Late Season Upland Birds

My Lab, Kiri, sniffing the brush for grouse scent.

The aspens are quiet now, and it was a rare early winter treat to be able to take a walk through the aspens, last week, in search of ruffed grouse.

I hadn’t been in the thickets since the last day of October, after we got slammed with heavy snow in the first days of November. Over the years I’ve done lots of grouse hunting in the snow but I’ve made a concession to age, and now I stay out of the woods when they’re covered with snow. A blanket of snow hides all sorts of traps and pitfalls and I’d just as soon avoid a nasty fall.

For better or worse, the mild weather of late November melted most of the snow in the lower elevation aspens, and a walk in the grouse woods on a cold, sunny afternoon was a welcome diversion from sitting in front of a computer.

When the elk and deer seasons ended on November 26, some people sighed with relief or disappointment and put their guns away for another year.  There are others, like me, who grab shotguns and head for the hills, also feeling a bit of relief because we can hunt grouse without worrying about some over-anxious fool taking a shot at us or our bird dog.

For the most part, I rarely see other hunters in the aspen thickets where I search for grouse. The big game season is an exception, because it puts a lot of people in the hills. A rare exception was some years ago when I’d just finished a walk for grouse and another guy with a bird dog was just getting ready to walk in. The deer and elk season was on and, incredibly, he was wearing a brown vest and no hunter orange. I assume he survived his walk, because I didn’t hear any reports of a grouse hunter or his dog getting shot.

As I went in the forest, there were footprints in the remaining snow patches, indicating that even if people hadn’t been grouse hunting, there had been lots of hunters out. Curiously, in spots the footprints were ice prints. Snow that had been compressed by a hunter walking across a meadow had turned to ice, while the snow around it had melted.

Unfortunately, on this walk my black Lab, Kiri, didn’t find any grouse scent in the brushy thickets and we finished our circle through the trees and brush without flushing any grouse.

The afternoon wasn’t a total loss. There is a sparkling spring on the mountainside that nourishes a bountiful crop of watercress in all seasons. I’d brought a plastic bag along just for the walk. Grouse are always an iffy proposition, but a watercress salad with dinner was a sure thing.

A secluded mountainside spring and the makings of a watercress salad.

Montana’s upland bird season runs through New Year’s Day, so there is still time to get out with a shotgun and go for a walk in search of game. The waterfowl season goes well into January, though it’s always a good idea to read the regulations because there are different closing dates, depending on whether you’re hunting ducks or geese, and what part of the state you’re in.

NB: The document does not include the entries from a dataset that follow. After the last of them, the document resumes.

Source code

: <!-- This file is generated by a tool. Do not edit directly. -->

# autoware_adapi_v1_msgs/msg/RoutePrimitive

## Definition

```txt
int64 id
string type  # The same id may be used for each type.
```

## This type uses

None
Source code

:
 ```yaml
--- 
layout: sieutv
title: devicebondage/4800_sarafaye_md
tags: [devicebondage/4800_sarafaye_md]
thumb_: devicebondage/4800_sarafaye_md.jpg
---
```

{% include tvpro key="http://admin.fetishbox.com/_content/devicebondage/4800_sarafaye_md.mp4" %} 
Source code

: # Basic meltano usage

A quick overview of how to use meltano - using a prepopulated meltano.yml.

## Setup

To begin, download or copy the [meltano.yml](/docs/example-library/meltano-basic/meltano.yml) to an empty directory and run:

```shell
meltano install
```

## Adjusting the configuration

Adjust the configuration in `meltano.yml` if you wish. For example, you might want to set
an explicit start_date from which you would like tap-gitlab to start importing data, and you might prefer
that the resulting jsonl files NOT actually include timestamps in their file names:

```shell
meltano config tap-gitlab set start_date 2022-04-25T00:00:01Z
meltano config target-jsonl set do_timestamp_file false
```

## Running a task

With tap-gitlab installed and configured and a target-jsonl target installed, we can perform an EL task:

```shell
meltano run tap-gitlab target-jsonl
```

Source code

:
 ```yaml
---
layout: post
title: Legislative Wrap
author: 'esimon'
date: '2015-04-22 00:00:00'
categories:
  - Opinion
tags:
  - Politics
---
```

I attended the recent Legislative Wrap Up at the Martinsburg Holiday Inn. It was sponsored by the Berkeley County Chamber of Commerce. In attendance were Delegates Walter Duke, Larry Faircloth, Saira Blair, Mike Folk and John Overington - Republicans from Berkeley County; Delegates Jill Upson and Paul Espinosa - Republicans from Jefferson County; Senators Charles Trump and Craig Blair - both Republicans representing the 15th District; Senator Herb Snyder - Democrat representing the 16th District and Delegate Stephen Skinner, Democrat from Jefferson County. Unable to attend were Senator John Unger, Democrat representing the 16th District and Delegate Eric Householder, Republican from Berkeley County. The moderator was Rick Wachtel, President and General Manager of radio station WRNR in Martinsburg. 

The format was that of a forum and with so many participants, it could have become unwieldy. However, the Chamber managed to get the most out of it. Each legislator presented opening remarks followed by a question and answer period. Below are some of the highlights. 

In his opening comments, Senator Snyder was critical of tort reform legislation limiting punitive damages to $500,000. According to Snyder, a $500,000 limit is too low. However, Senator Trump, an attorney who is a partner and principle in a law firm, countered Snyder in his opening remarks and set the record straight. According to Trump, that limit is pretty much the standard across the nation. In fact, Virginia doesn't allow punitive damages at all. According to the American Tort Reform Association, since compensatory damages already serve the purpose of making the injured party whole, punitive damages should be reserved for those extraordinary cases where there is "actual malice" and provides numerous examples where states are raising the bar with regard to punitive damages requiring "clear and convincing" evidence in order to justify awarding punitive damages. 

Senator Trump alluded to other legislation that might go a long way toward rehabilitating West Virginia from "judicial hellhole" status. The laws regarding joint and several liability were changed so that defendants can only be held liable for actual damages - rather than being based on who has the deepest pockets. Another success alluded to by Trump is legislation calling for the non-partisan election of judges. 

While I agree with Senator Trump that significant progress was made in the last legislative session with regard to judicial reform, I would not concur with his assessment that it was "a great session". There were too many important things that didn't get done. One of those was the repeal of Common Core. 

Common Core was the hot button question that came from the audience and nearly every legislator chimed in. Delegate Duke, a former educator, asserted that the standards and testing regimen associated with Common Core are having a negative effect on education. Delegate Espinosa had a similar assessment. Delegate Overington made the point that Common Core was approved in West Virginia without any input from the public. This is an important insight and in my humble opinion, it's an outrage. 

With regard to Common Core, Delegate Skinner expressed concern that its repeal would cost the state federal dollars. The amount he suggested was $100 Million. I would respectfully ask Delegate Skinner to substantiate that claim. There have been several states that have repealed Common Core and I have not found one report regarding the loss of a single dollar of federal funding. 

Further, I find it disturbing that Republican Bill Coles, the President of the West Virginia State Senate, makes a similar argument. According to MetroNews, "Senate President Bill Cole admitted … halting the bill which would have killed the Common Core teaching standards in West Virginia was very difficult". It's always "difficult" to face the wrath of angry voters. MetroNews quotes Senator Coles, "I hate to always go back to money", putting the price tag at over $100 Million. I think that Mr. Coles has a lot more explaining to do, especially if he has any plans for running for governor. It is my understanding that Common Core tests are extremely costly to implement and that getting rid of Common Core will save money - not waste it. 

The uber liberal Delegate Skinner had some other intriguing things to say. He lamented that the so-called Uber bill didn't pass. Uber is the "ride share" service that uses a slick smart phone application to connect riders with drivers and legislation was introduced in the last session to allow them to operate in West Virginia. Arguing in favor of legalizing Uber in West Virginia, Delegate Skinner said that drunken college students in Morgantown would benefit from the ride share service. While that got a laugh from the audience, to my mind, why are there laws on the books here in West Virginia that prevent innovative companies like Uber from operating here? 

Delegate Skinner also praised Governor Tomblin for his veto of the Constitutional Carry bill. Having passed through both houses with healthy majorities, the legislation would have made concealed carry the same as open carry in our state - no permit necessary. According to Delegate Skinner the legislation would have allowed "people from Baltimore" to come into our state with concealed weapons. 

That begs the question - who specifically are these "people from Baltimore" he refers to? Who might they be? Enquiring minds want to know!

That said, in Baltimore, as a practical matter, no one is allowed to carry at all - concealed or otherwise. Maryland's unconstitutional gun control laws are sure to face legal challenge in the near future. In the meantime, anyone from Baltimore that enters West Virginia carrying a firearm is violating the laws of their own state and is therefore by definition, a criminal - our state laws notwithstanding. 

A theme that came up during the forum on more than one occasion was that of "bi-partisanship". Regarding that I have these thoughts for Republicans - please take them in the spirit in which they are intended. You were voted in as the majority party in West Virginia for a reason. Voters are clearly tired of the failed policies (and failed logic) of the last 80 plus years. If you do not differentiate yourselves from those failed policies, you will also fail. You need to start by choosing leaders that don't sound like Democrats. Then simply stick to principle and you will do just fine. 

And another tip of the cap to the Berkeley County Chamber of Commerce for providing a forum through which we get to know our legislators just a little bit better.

There is always the intriguing possibility of flushing pheasants while hunting ducks, so stay alert for surprises.

I got this pheasant last week while hunting ducks. The ducks outsmarted me, though.

Sometimes, the surprise is that we go for a walk in the woods and not find any birds. That’s when we get philosophical and repeat the old gag, “That’s why we call it hunting and not shooting.” Still, whether we finish the walk with or without a heavy vest, we will have had a healthy walk in Montana’s great outdoors, and that’s never bad, and a bird dog that’s had a few hours of exercise is a happy and peaceful dog.

Montana’s upland bird season is a long one, going from the first day of September through New Year’s Day, and from the heat of late summer to the bitter cold of winter.

To truly appreciate those glorious days of October, we need to sweat in September and shiver in December.